2. Dépenses : Les requêtes en jugement sommaire partiel peuvent être très coûteuses. Le juge Pepall a noté que « la disposition relative à l’attribution de dépens présumés en cas de rejet d’une requête en jugement sommaire partiel aux termes de l’ancienne règle sur le jugement sommaire a été abrogée, ce qui supprime une mesure dissuadant de déposer des requêtes en jugement sommaire partiel ».

3. Gaspillage de ressources judiciaires : Les juges qui sont déjà submergés de requêtes en jugement sommaire depuis l’arrêt Hryniak entendent des requêtes en jugement sommaire partiel et rédigent de longs motifs sur des questions qui ne tranchent pas l’action.

4. Conclusions contradictoires : Le dossier du jugement sommaire partiel ne sera pas aussi détaillé que le dossier de première instance, ce qui fait augmenter les risques de conclusions contradictoires.

Le juge Pepall a noté qu’une requête en jugement sommaire partiel devrait être considérée comme une « procédure rare », réservée aux questions qui peuvent facilement faire l’objet d’une disjonction par rapport à l’action principale et qui peuvent être tranchées promptement et de manière efficiente. La Cour a établi que cette approche est entièrement compatible avec les commentaires de la Cour suprême dans l’arrêt Hryniak et avec l’ordonnance selon laquelle les Règles de procédure civile sont interprétées de façon à assurer la solution au litige la plus juste, la plus expéditive et la plus économique possible.

Répercussions futures

L’arrêt Butera confirme qu’une partie qui envisage de présenter une requête en jugement sommaire partiel devrait faire preuve d’une grande prudence. Les quatre facteurs susmentionnés (retard, dépenses, gaspillage de ressources judiciaires et risque de conclusions contradictoires) devraient être soigneusement pris en compte lorsqu’on évalue si une telle requête serait avisée dans le contexte d’une action dans son ensemble.
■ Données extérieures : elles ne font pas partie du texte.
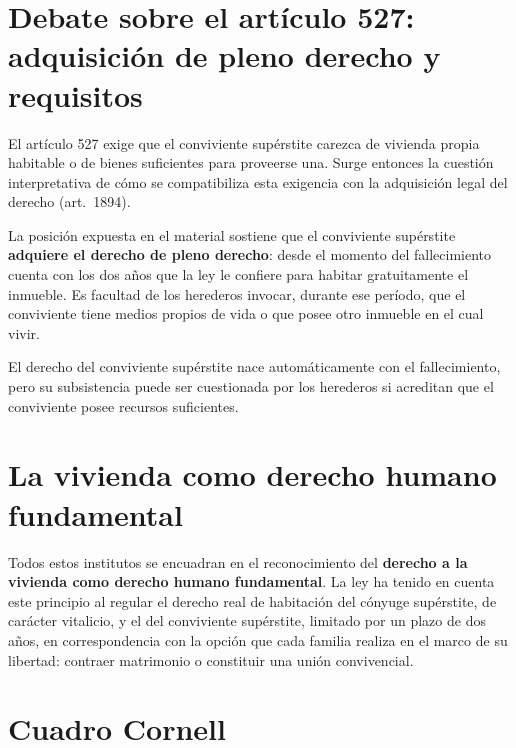 \documentclass[12pt,oneside]{book}
\begin{document}
\section{Debate sobre el artículo 527: adquisición de pleno derecho y requisitos}

El artículo 527 exige que el conviviente supérstite carezca de vivienda propia habitable o de bienes suficientes para proveerse una. Surge entonces la cuestión interpretativa de cómo se compatibiliza esta exigencia con la adquisición legal del derecho (art.~1894).

La posición expuesta en el material sostiene que el conviviente supérstite \textbf{adquiere el derecho de pleno derecho}: desde el momento del fallecimiento cuenta con los dos años que la ley le confiere para habitar gratuitamente el inmueble. Es facultad de los herederos invocar, durante ese período, que el conviviente tiene medios propios de vida o que posee otro inmueble en el cual vivir.

\begin{important}
El derecho del conviviente supérstite nace automáticamente con el fallecimiento, pero su subsistencia puede ser cuestionada por los herederos si acreditan que el conviviente posee recursos suficientes.
\end{important}

\section{La vivienda como derecho humano fundamental}

Todos estos institutos se encuadran en el reconocimiento del \textbf{derecho a la vivienda como derecho humano fundamental}. La ley ha tenido en cuenta este principio al regular el derecho real de habitación del cónyuge supérstite, de carácter vitalicio, y el del conviviente supérstite, limitado por un plazo de dos años, en correspondencia con la opción que cada familia realiza en el marco de su libertad: contraer matrimonio o constituir una unión convivencial.

\section{Cuadro Cornell}
\end{document}
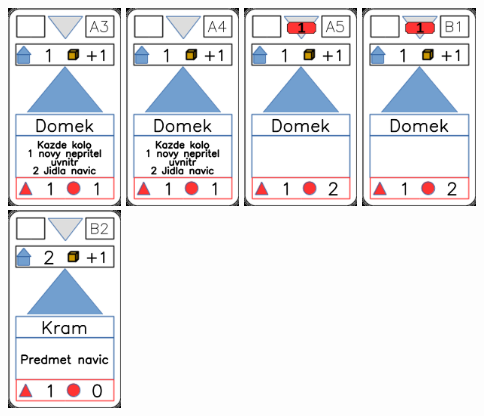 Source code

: \documentclass[a4paper]{article}
\begin{document}
	\includegraphics[width=3.0cm]{img-3_2}
	\includegraphics[width=3.0cm]{img-3_3}
	\includegraphics[width=3.0cm]{img-3_4}
	\includegraphics[width=3.0cm]{img-3_5}
	\includegraphics[width=3.0cm]{img-3_6}
\end{document}
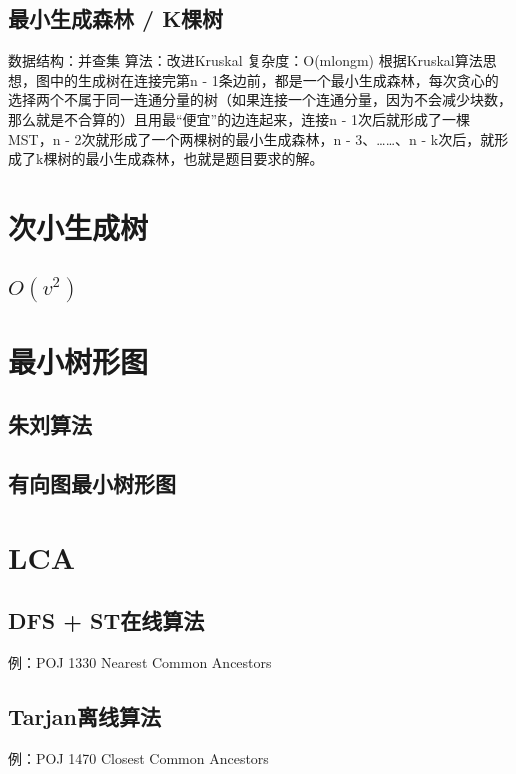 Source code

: \subsection{最小生成森林 / K棵树}
数据结构：并查集 算法：改进Kruskal 复杂度：O(mlongm) 
根据Kruskal算法思想，图中的生成树在连接完第n - 1条边前，都是一个最小生成森林，每次贪心的选择两个不属于同一连通分量的树（如果连接一个连通分量，因为不会减少块数，那么就是不合算的）且用最“便宜”的边连起来，连接n - 1次后就形成了一棵MST，n - 2次就形成了一个两棵树的最小生成森林，n - 3、……、n - k次后，就形成了k棵树的最小生成森林，也就是题目要求的解。


\section{次小生成树}
\subsection{$O(v^2)$}



\section{最小树形图}
\subsection{朱刘算法}


\subsection{有向图最小树形图}




\section{LCA}
\subsection{DFS + ST在线算法}
例：POJ 1330 Nearest Common Ancestors


\subsection{Tarjan离线算法}
例：POJ 1470 Closest Common Ancestors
Par exemple, une question d’interprétation de contrat, qui aura une influence déterminante sur l’issue de la cause, pourrait être appropriée pour une requête en jugement sommaire partiel, mais il faudrait tenir compte des possibilités d’appel, surtout si la question en litige est nouvelle. De plus, à la lumière de la décision Butera, on pourrait s’attendre à ce que les juges du TPC assument un rôle plus actif dans le filtrage des requêtes présumées inappropriées pour un jugement sommaire, et en fait, certaines questions font déjà l’objet d’ordonnances d’instruction au TPC.